Fray Eguiarte, a great expert of the work of the Bishop of Hippo, began the meeting with the first presentation in which he expounded Augustine’s doctrine on the teacher’s companioning method, being a reference for the student. The Augustinian Recollect friar showed in his presentation that, in order to communicate, one needs to connect. The manner of presenting the contents is also the way to receive them. “If a teacher presents the content with interesting elements, the student will take it as something interesting. If a professor presents a content in a way that is wearisome, routine and boring, the student will take it up in the same way,” he said.
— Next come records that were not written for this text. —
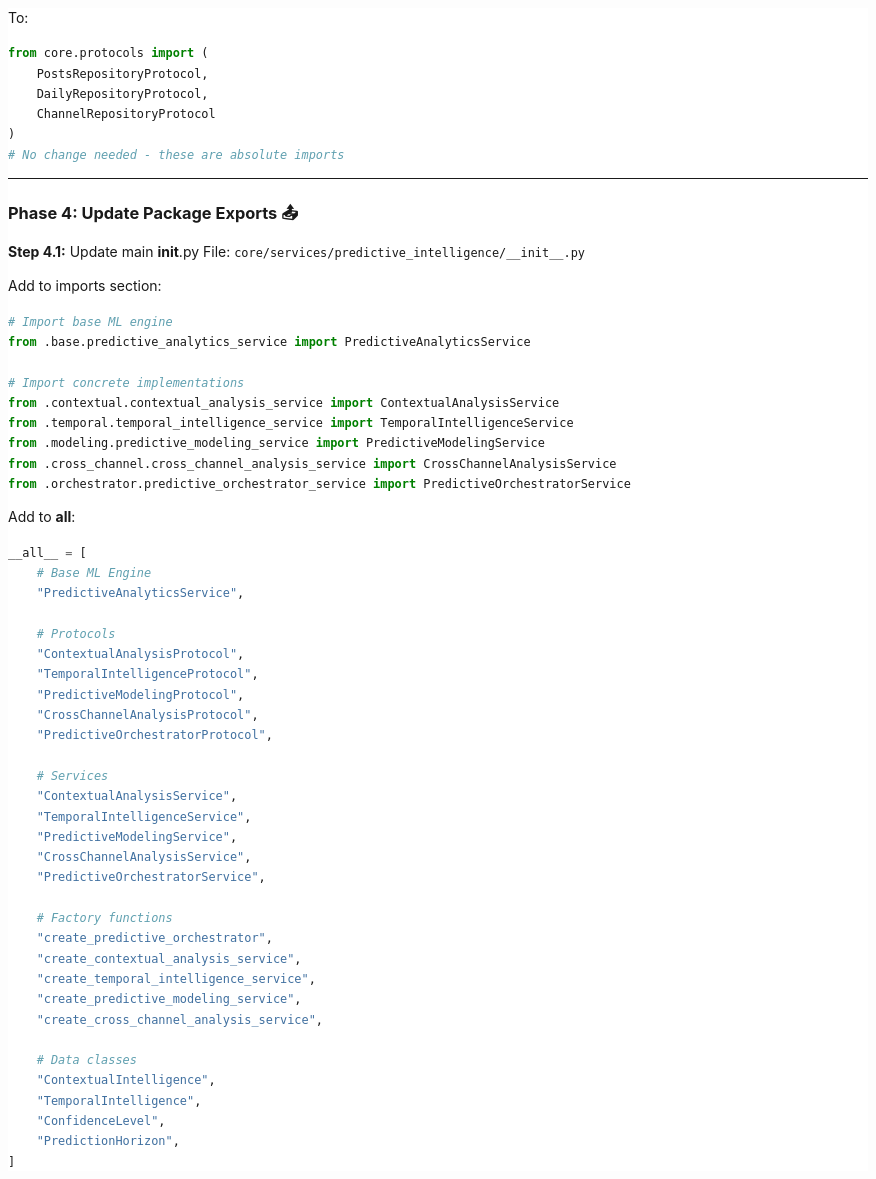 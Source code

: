 To:
```python
from core.protocols import (
    PostsRepositoryProtocol,
    DailyRepositoryProtocol,
    ChannelRepositoryProtocol
)
# No change needed - these are absolute imports
```

---

### Phase 4: Update Package Exports 📤

**Step 4.1:** Update main __init__.py
File: `core/services/predictive_intelligence/__init__.py`

Add to imports section:
```python
# Import base ML engine
from .base.predictive_analytics_service import PredictiveAnalyticsService

# Import concrete implementations
from .contextual.contextual_analysis_service import ContextualAnalysisService
from .temporal.temporal_intelligence_service import TemporalIntelligenceService
from .modeling.predictive_modeling_service import PredictiveModelingService
from .cross_channel.cross_channel_analysis_service import CrossChannelAnalysisService
from .orchestrator.predictive_orchestrator_service import PredictiveOrchestratorService
```

Add to __all__:
```python
__all__ = [
    # Base ML Engine
    "PredictiveAnalyticsService",

    # Protocols
    "ContextualAnalysisProtocol",
    "TemporalIntelligenceProtocol",
    "PredictiveModelingProtocol",
    "CrossChannelAnalysisProtocol",
    "PredictiveOrchestratorProtocol",

    # Services
    "ContextualAnalysisService",
    "TemporalIntelligenceService",
    "PredictiveModelingService",
    "CrossChannelAnalysisService",
    "PredictiveOrchestratorService",

    # Factory functions
    "create_predictive_orchestrator",
    "create_contextual_analysis_service",
    "create_temporal_intelligence_service",
    "create_predictive_modeling_service",
    "create_cross_channel_analysis_service",

    # Data classes
    "ContextualIntelligence",
    "TemporalIntelligence",
    "ConfidenceLevel",
    "PredictionHorizon",
]
```
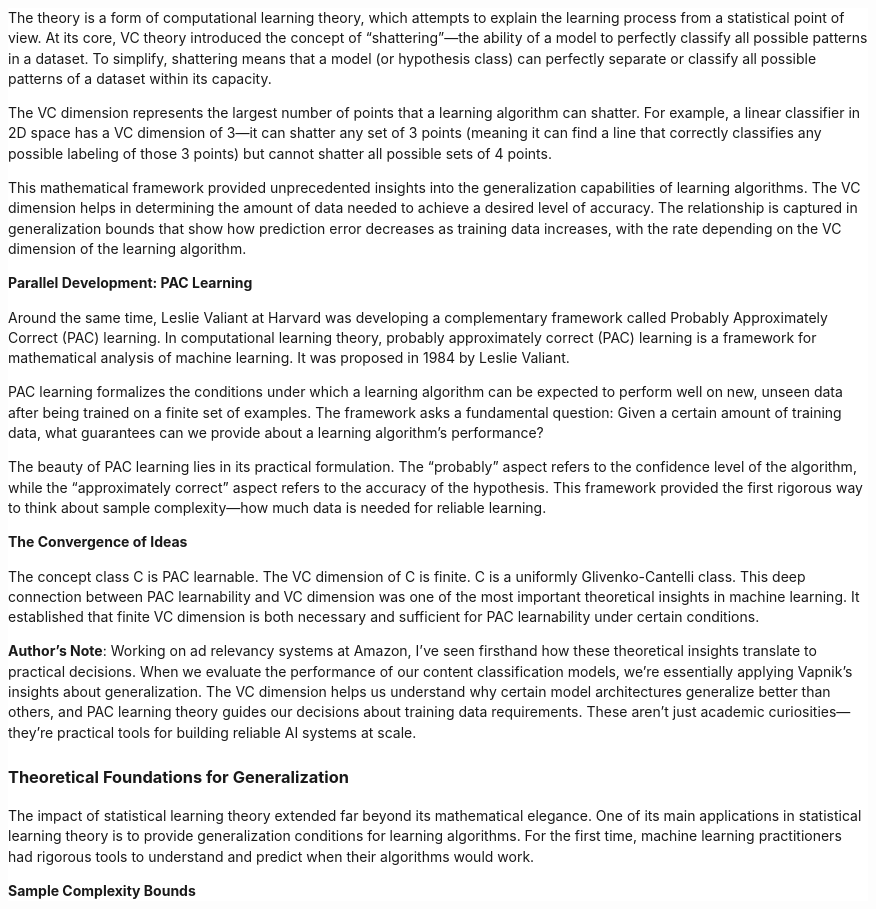 The theory is a form of computational learning theory, which attempts to explain the learning process from a statistical point of view. At its core, VC theory introduced the concept of “shattering”—the ability of a model to perfectly classify all possible patterns in a dataset. To simplify, shattering means that a model (or hypothesis class) can perfectly separate or classify all possible patterns of a dataset within its capacity.

The VC dimension represents the largest number of points that a learning algorithm can shatter. For example, a linear classifier in 2D space has a VC dimension of 3—it can shatter any set of 3 points (meaning it can find a line that correctly classifies any possible labeling of those 3 points) but cannot shatter all possible sets of 4 points.

This mathematical framework provided unprecedented insights into the generalization capabilities of learning algorithms. The VC dimension helps in determining the amount of data needed to achieve a desired level of accuracy. The relationship is captured in generalization bounds that show how prediction error decreases as training data increases, with the rate depending on the VC dimension of the learning algorithm.

**Parallel Development: PAC Learning**

Around the same time, Leslie Valiant at Harvard was developing a complementary framework called Probably Approximately Correct (PAC) learning. In computational learning theory, probably approximately correct (PAC) learning is a framework for mathematical analysis of machine learning. It was proposed in 1984 by Leslie Valiant.

PAC learning formalizes the conditions under which a learning algorithm can be expected to perform well on new, unseen data after being trained on a finite set of examples. The framework asks a fundamental question: Given a certain amount of training data, what guarantees can we provide about a learning algorithm’s performance?

The beauty of PAC learning lies in its practical formulation. The “probably” aspect refers to the confidence level of the algorithm, while the “approximately correct” aspect refers to the accuracy of the hypothesis. This framework provided the first rigorous way to think about sample complexity—how much data is needed for reliable learning.

**The Convergence of Ideas**

The concept class C is PAC learnable. The VC dimension of C is finite. C is a uniformly Glivenko-Cantelli class. This deep connection between PAC learnability and VC dimension was one of the most important theoretical insights in machine learning. It established that finite VC dimension is both necessary and sufficient for PAC learnability under certain conditions.

**Author’s Note**: Working on ad relevancy systems at Amazon, I’ve seen firsthand how these theoretical insights translate to practical decisions. When we evaluate the performance of our content classification models, we’re essentially applying Vapnik’s insights about generalization. The VC dimension helps us understand why certain model architectures generalize better than others, and PAC learning theory guides our decisions about training data requirements. These aren’t just academic curiosities—they’re practical tools for building reliable AI systems at scale.

### **Theoretical Foundations for Generalization**

The impact of statistical learning theory extended far beyond its mathematical elegance. One of its main applications in statistical learning theory is to provide generalization conditions for learning algorithms. For the first time, machine learning practitioners had rigorous tools to understand and predict when their algorithms would work.

**Sample Complexity Bounds**
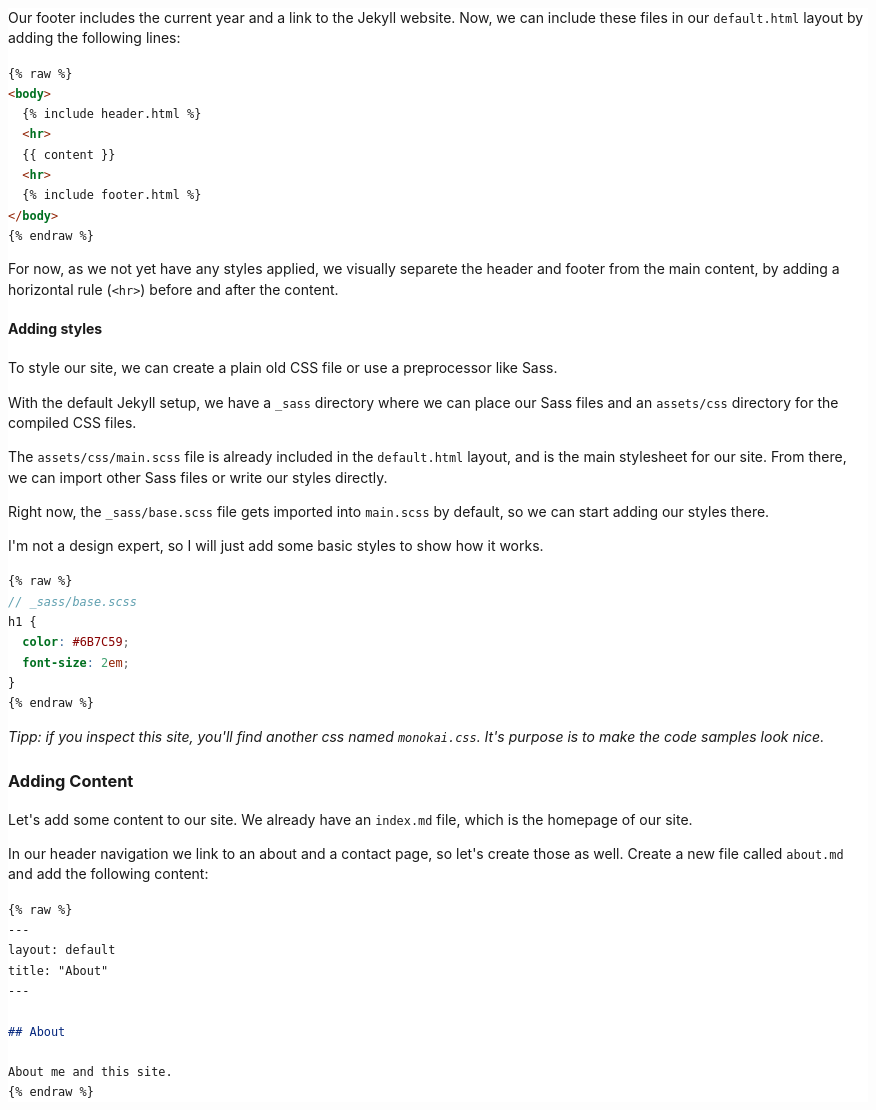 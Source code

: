 Our footer includes the current year and a link to the Jekyll website.
Now, we can include these files in our `default.html` layout by adding the following lines:

```html
{% raw %}
<body>
  {% include header.html %}
  <hr>
  {{ content }}
  <hr>
  {% include footer.html %}
</body>
{% endraw %}
```

For now, as we not yet have any styles applied, we visually separete the header and footer from the main content, by adding a horizontal rule (`<hr>`) before and after the content.

#### Adding styles

To style our site, we can create a plain old CSS file or use a preprocessor like Sass.

With the default Jekyll setup, we have a `_sass` directory where we can place our Sass files and an `assets/css` directory for the compiled CSS files.

The `assets/css/main.scss` file is already included in the `default.html` layout, and is the main stylesheet for our site. From there, we can import other Sass files or write our styles directly.

Right now, the `_sass/base.scss` file gets imported into `main.scss` by default, so we can start adding our styles there.

I'm not a design expert, so I will just add some basic styles to show how it works.

```scss
{% raw %}
// _sass/base.scss
h1 {
  color: #6B7C59;
  font-size: 2em;
}
{% endraw %}
```

*Tipp: if you inspect this site, you'll find another css named `monokai.css`. It's purpose is to make the code samples look nice.*

### Adding Content

Let's add some content to our site.
We already have an `index.md` file, which is the homepage of our site.

In our header navigation we link to an about and a contact page, so let's create those as well.
Create a new file called `about.md` and add the following content:

```markdown
{% raw %}
---
layout: default
title: "About"
---

## About

About me and this site.
{% endraw %}
```
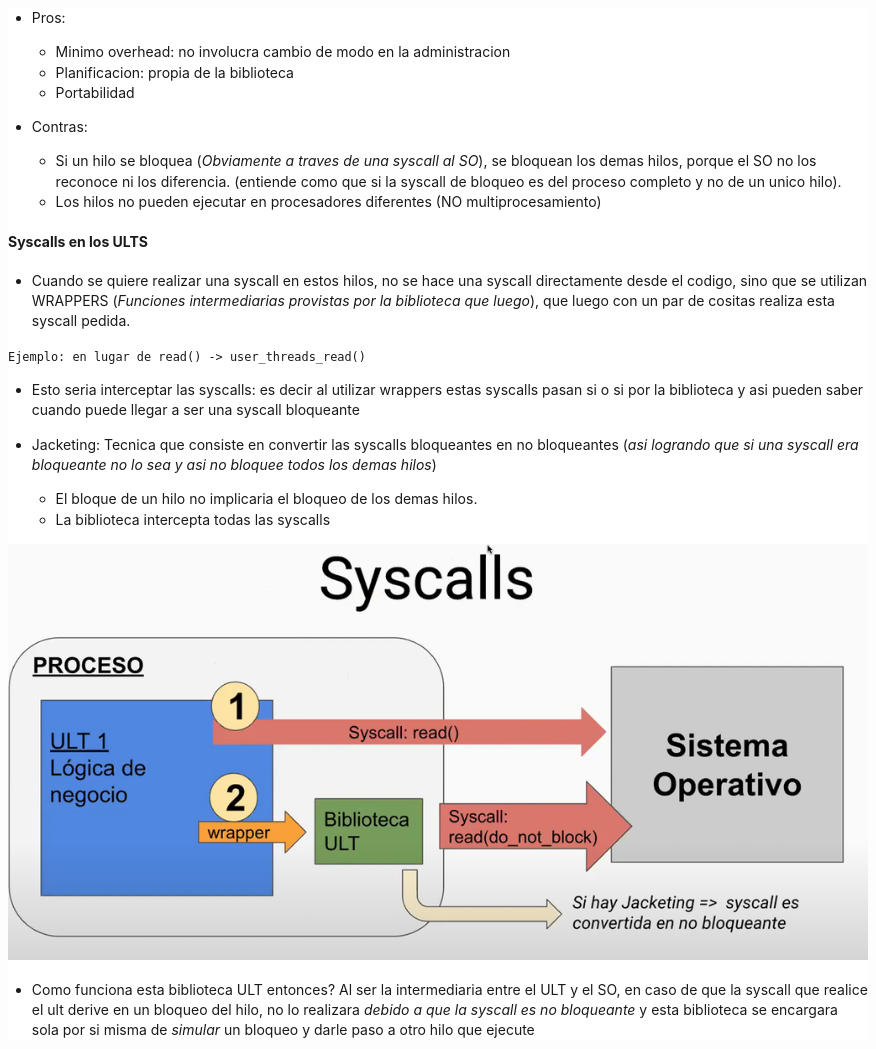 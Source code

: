 
* Pros: 
    - Minimo overhead: no involucra cambio de modo en la administracion
    - Planificacion: propia de la biblioteca
    - Portabilidad

* Contras:
    - Si un hilo se bloquea (*Obviamente a traves de una syscall al SO*), se bloquean los demas hilos, porque el SO no los reconoce ni los diferencia. (entiende como que si la syscall de bloqueo es del proceso completo y no de un unico hilo).
    - Los hilos no pueden ejecutar en procesadores diferentes (NO multiprocesamiento)

#### Syscalls en los ULTS

* Cuando se quiere realizar una syscall en estos hilos, no se hace una syscall directamente desde el codigo, sino que se utilizan WRAPPERS  (_Funciones intermediarias provistas por la biblioteca que luego_), que luego con un par de cositas realiza esta syscall pedida.

`Ejemplo: en lugar de read() -> user_threads_read()`


* Esto seria interceptar las syscalls: es decir al utilizar wrappers estas syscalls pasan si o si por la biblioteca y asi pueden saber cuando puede llegar a ser una syscall bloqueante

* Jacketing: Tecnica que consiste en convertir las syscalls bloqueantes en no bloqueantes (_asi logrando que si una syscall era bloqueante no lo sea y asi no bloquee todos los demas hilos_)
    - El bloque de un hilo no implicaria el bloqueo de los demas hilos.
    - La biblioteca intercepta todas las syscalls   


![](2022-05-19-16-20-12.png)

* Como funciona esta biblioteca ULT entonces? Al ser la intermediaria entre el ULT y el SO, en caso de que la syscall que realice el ult derive en un bloqueo del hilo, no lo realizara _debido a que la syscall es no bloqueante_ y esta biblioteca se encargara sola por si misma de _simular_ un bloqueo y darle paso a otro hilo que ejecute
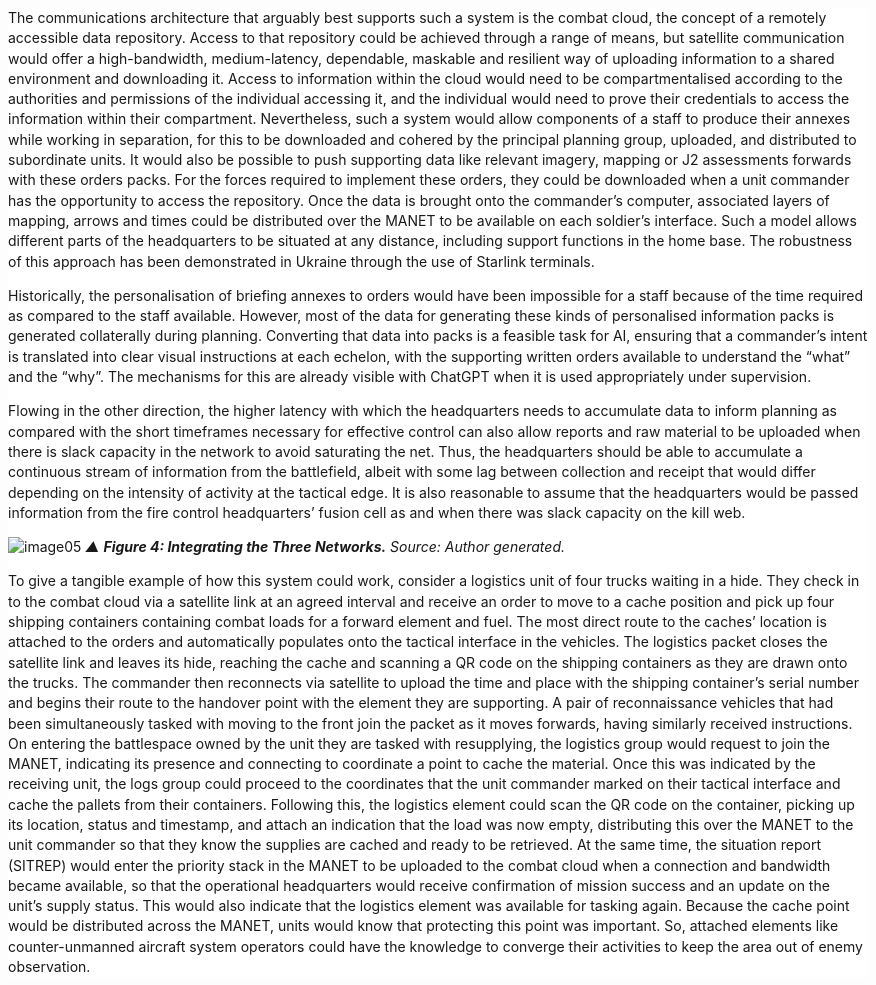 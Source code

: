 The communications architecture that arguably best supports such a system is the combat cloud, the concept of a remotely accessible data repository. Access to that repository could be achieved through a range of means, but satellite communication would offer a high-bandwidth, medium-latency, dependable, maskable and resilient way of uploading information to a shared environment and downloading it. Access to information within the cloud would need to be compartmentalised according to the authorities and permissions of the individual accessing it, and the individual would need to prove their credentials to access the information within their compartment. Nevertheless, such a system would allow components of a staff to produce their annexes while working in separation, for this to be downloaded and cohered by the principal planning group, uploaded, and distributed to subordinate units. It would also be possible to push supporting data like relevant imagery, mapping or J2 assessments forwards with these orders packs. For the forces required to implement these orders, they could be downloaded when a unit commander has the opportunity to access the repository. Once the data is brought onto the commander’s computer, associated layers of mapping, arrows and times could be distributed over the MANET to be available on each soldier’s interface. Such a model allows different parts of the headquarters to be situated at any distance, including support functions in the home base. The robustness of this approach has been demonstrated in Ukraine through the use of Starlink terminals.

Historically, the personalisation of briefing annexes to orders would have been impossible for a staff because of the time required as compared to the staff available. However, most of the data for generating these kinds of personalised information packs is generated collaterally during planning. Converting that data into packs is a feasible task for AI, ensuring that a commander’s intent is translated into clear visual instructions at each echelon, with the supporting written orders available to understand the “what” and the “why”. The mechanisms for this are already visible with ChatGPT when it is used appropriately under supervision.

Flowing in the other direction, the higher latency with which the headquarters needs to accumulate data to inform planning as compared with the short timeframes necessary for effective control can also allow reports and raw material to be uploaded when there is slack capacity in the network to avoid saturating the net. Thus, the headquarters should be able to accumulate a continuous stream of information from the battlefield, albeit with some lag between collection and receipt that would differ depending on the intensity of activity at the tactical edge. It is also reasonable to assume that the headquarters would be passed information from the fire control headquarters’ fusion cell as and when there was slack capacity on the kill web.

![image05](https://i.imgur.com/6ACW7wf.png)
_▲ __Figure 4: Integrating the Three Networks.__ Source: Author generated._

To give a tangible example of how this system could work, consider a logistics unit of four trucks waiting in a hide. They check in to the combat cloud via a satellite link at an agreed interval and receive an order to move to a cache position and pick up four shipping containers containing combat loads for a forward element and fuel. The most direct route to the caches’ location is attached to the orders and automatically populates onto the tactical interface in the vehicles. The logistics packet closes the satellite link and leaves its hide, reaching the cache and scanning a QR code on the shipping containers as they are drawn onto the trucks. The commander then reconnects via satellite to upload the time and place with the shipping container’s serial number and begins their route to the handover point with the element they are supporting. A pair of reconnaissance vehicles that had been simultaneously tasked with moving to the front join the packet as it moves forwards, having similarly received instructions. On entering the battlespace owned by the unit they are tasked with resupplying, the logistics group would request to join the MANET, indicating its presence and connecting to coordinate a point to cache the material. Once this was indicated by the receiving unit, the logs group could proceed to the coordinates that the unit commander marked on their tactical interface and cache the pallets from their containers. Following this, the logistics element could scan the QR code on the container, picking up its location, status and timestamp, and attach an indication that the load was now empty, distributing this over the MANET to the unit commander so that they know the supplies are cached and ready to be retrieved. At the same time, the situation report (SITREP) would enter the priority stack in the MANET to be uploaded to the combat cloud when a connection and bandwidth became available, so that the operational headquarters would receive confirmation of mission success and an update on the unit’s supply status. This would also indicate that the logistics element was available for tasking again. Because the cache point would be distributed across the MANET, units would know that protecting this point was important. So, attached elements like counter-unmanned aircraft system operators could have the knowledge to converge their activities to keep the area out of enemy observation.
In this token, Fray Eguiarte indicated that the great challenge that exists today in the classrooms is to accompany the learning process of the students. The teacher must know the environment in which this process is developed in order to engage with them and to connect the contents, not only the intellectual ones but also the contents of faith. “For St. Augustine, not only is knowledge (scientia) from human knowledge important, but also wisdom (sapientia), that is to say, that which belongs to the Kingdom of Heaven,” he explained.
Fray Enrique Eguiarte also reflected on the importance of the teacher in teaching. The teacher has the responsibility to develop two elements within the student: first, academic excellence, which St. Augustine calls science, in order to have a student who is well prepared in all competencies; and the second is the construction and education of the student, in order that he may enter the wisdom of God that leads to the Kingdom of Heaven. “We empathize from the perspective of contents and wisdom,” he said.
Lastly, Fray Eguiarte concluded by analyzing the pedagogical method of St. Augustine who took teaching as his main vocation. This method mainly focuses on decorum, a pedagogical tool that was very useful for St. Augustine in the application and search for empathy with the students. “St. Augustine takes up this rhetorical tool for pedagogy by looking for elements that appeal to intelligence, feelings, affections, and personal background of the students themselves, so that once connected with them, they (the teachers) can communicate with and teach them,” he concluded.